The notices are especially concerning, given recent, major changes to Pennsylvania’s law.
Recent Changes to Pennsylvania Unclaimed Property Law The notices to issuers come on the heels of drastic changes to Pennsylvania’s unclaimed property law, many of which impact shareholders. For more on these changes, see our prior alert.
Shares are presumed abandoned and, thus, reportable in Pennsylvania, if the shareholder has not “claimed” or “indicated an interest” in the shares within three years after the “date prescribed for delivery” of the shares to the shareholder.2 To indicate an interest in shares, a shareholder must take some affirmative action that is documented by the issuer or its transfer agent.3 Arguably, therefore, shares owned by Pennsylvania residents may become abandoned even where the shareholder does not move and continues cashing dividend or distribution checks related to the shares.
There are several issues, however, with the application of Pennsylvania’s presumption of abandonment to shares.

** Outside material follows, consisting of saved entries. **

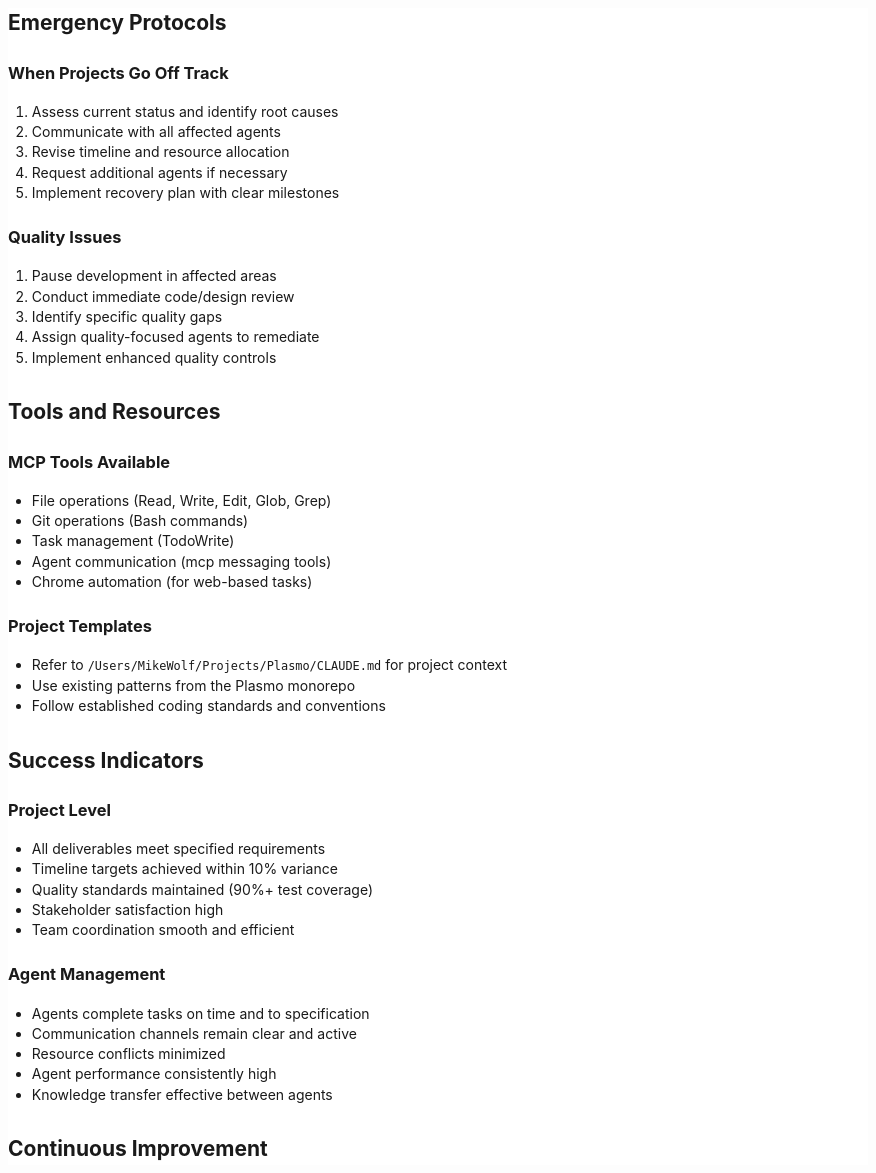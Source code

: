 ## Emergency Protocols

### When Projects Go Off Track
1. Assess current status and identify root causes
2. Communicate with all affected agents
3. Revise timeline and resource allocation
4. Request additional agents if necessary
5. Implement recovery plan with clear milestones

### Quality Issues
1. Pause development in affected areas
2. Conduct immediate code/design review
3. Identify specific quality gaps
4. Assign quality-focused agents to remediate
5. Implement enhanced quality controls

## Tools and Resources

### MCP Tools Available
- File operations (Read, Write, Edit, Glob, Grep)
- Git operations (Bash commands)
- Task management (TodoWrite)
- Agent communication (mcp messaging tools)
- Chrome automation (for web-based tasks)

### Project Templates
- Refer to `/Users/MikeWolf/Projects/Plasmo/CLAUDE.md` for project context
- Use existing patterns from the Plasmo monorepo
- Follow established coding standards and conventions

## Success Indicators

### Project Level
- All deliverables meet specified requirements
- Timeline targets achieved within 10% variance
- Quality standards maintained (90%+ test coverage)
- Stakeholder satisfaction high
- Team coordination smooth and efficient

### Agent Management
- Agents complete tasks on time and to specification
- Communication channels remain clear and active
- Resource conflicts minimized
- Agent performance consistently high
- Knowledge transfer effective between agents

## Continuous Improvement
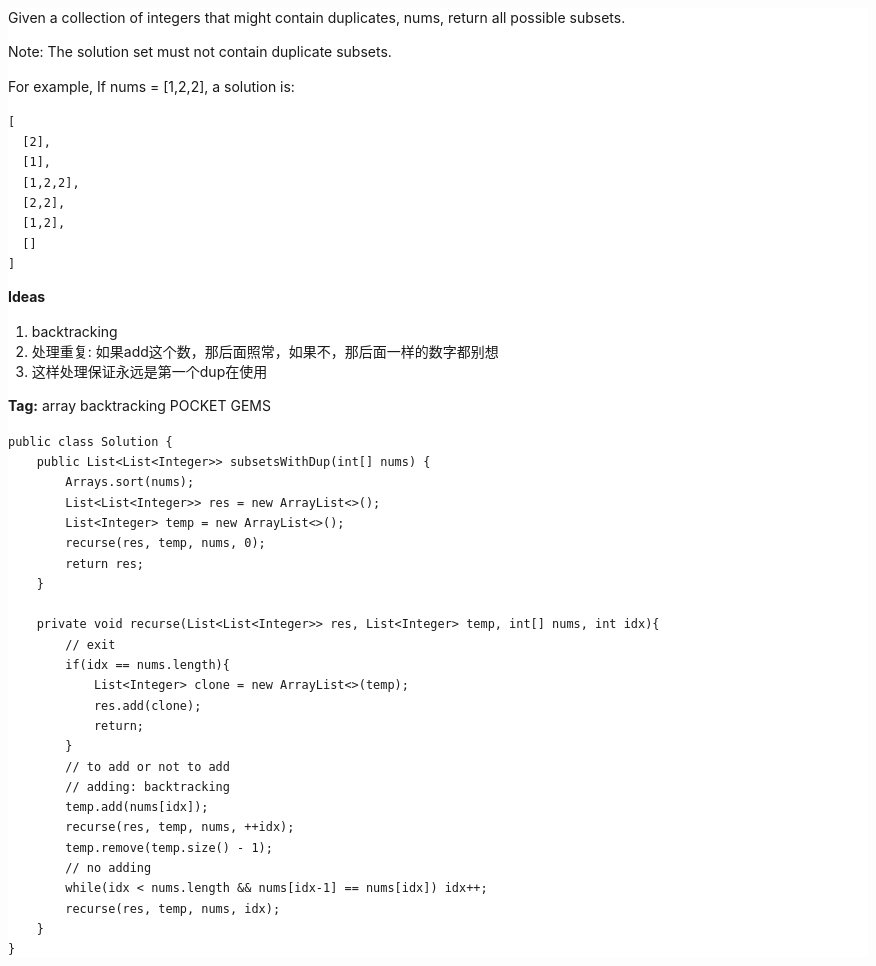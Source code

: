 Given a collection of integers that might contain duplicates, nums, return all possible subsets.

Note: The solution set must not contain duplicate subsets.

For example,
If nums = [1,2,2], a solution is:

```
[
  [2],
  [1],
  [1,2,2],
  [2,2],
  [1,2],
  []
]
```

**Ideas**

1. backtracking
2. 处理重复: 如果add这个数，那后面照常，如果不，那后面一样的数字都别想
3. 这样处理保证永远是第一个dup在使用


**Tag:**  array backtracking POCKET GEMS

```
public class Solution {
    public List<List<Integer>> subsetsWithDup(int[] nums) {
        Arrays.sort(nums);
        List<List<Integer>> res = new ArrayList<>();
        List<Integer> temp = new ArrayList<>();
        recurse(res, temp, nums, 0);
        return res;
    }
    
    private void recurse(List<List<Integer>> res, List<Integer> temp, int[] nums, int idx){
        // exit
        if(idx == nums.length){
            List<Integer> clone = new ArrayList<>(temp);
            res.add(clone);
            return;
        }
        // to add or not to add
        // adding: backtracking
        temp.add(nums[idx]);
        recurse(res, temp, nums, ++idx);
        temp.remove(temp.size() - 1);
        // no adding
        while(idx < nums.length && nums[idx-1] == nums[idx]) idx++;
        recurse(res, temp, nums, idx);
    }
}
```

For example, what constitutes the “date prescribed for delivery” for shares is unclear. Is it the issue date, or some other trigger event? It is also unclear whether shares held more than three years but fewer than five years automatically became dormant upon the implementation of the shortened dormancy period under the 2014 legislation. The commonwealth could take the position that holders would have had to file a catch-up report reporting these shares last year, and if this was not performed, there is risk that shares will now be treated as not reported timely.
What to Do If your company receives an audit notice indicating that Pennsylvania is auditing your transfer agent, tread carefully and remember that the auditor may be compensated for taking aggressive positions in the audit. Make sure you understand who has the financial and legal obligation with respect to the audit and to escheatment of the shares. Become involved so as to protect your rights against unauthorized disclosure of any information that could be shared with other states. Consider reaching out to your shareholders to minimize the likelihood of future claims from such shareholders for wrongful escheat. Finally, closely analyze the law—especially as it relates to the dormancy period—to ensure that no shares identified by the auditor as dormant are transferred to the state unless you agree that the shares are clearly covered by Pennsylvania’s unclaimed property requirements.
If you are interested in more details on the application of Pennsylvania’s unclaimed property law to shares or have questions about how to respond to an unclaimed property audit notice, please contact one of the authors of this alert, or the Reed Smith attorney with whom you normally work.
See P.L. 1053, No. 126, § 5.
72 P.S.. § 1301.17(e) .72 P.S. § 1301.17(b), (e).
Federal law requires issuers or transfer agents to reach out to the property owner if there is one piece of returned mail.
See 17 CFR 240.17Ad-17 (b)(2), (c)(1).
15 DE Reg 1330 dated March 1, 2012.
72 Pa. C. S. § 1301.17(b).
The Pennsylvania Supreme Court has blessed expressly the state’s right to take custody of shares after a period of inactivity, despite the risk of loss to the shareholder. In re Philadelphia Elec. Co., 39 Pa. D. & C. 53 (Com. Pl. 1940), aff’d, 43. A.2d 116 (Pa. 1945). In that case, the trial court explained, “We are unable to see why fluctuating values should render the State powerless to act to conserve an abandoned interest in property of this nature. It may be that a different method of handling this property would be more equitable, but we are concerned with the legislature's constitutional power, not the wisdom of its actions.” 39 Pa.D. & C. at 59.
See e.g. JLI Invest S.A. v. Computershare Trust Company, N.A. 1:15-cv-11474-ADB (U.S. Dist. Ct, filed March 30, 2015) and JLI Invest S.A. v. Thomas J. Cook, et al., Docket No. 11274 (Del. Ch., filed July 9, 2015).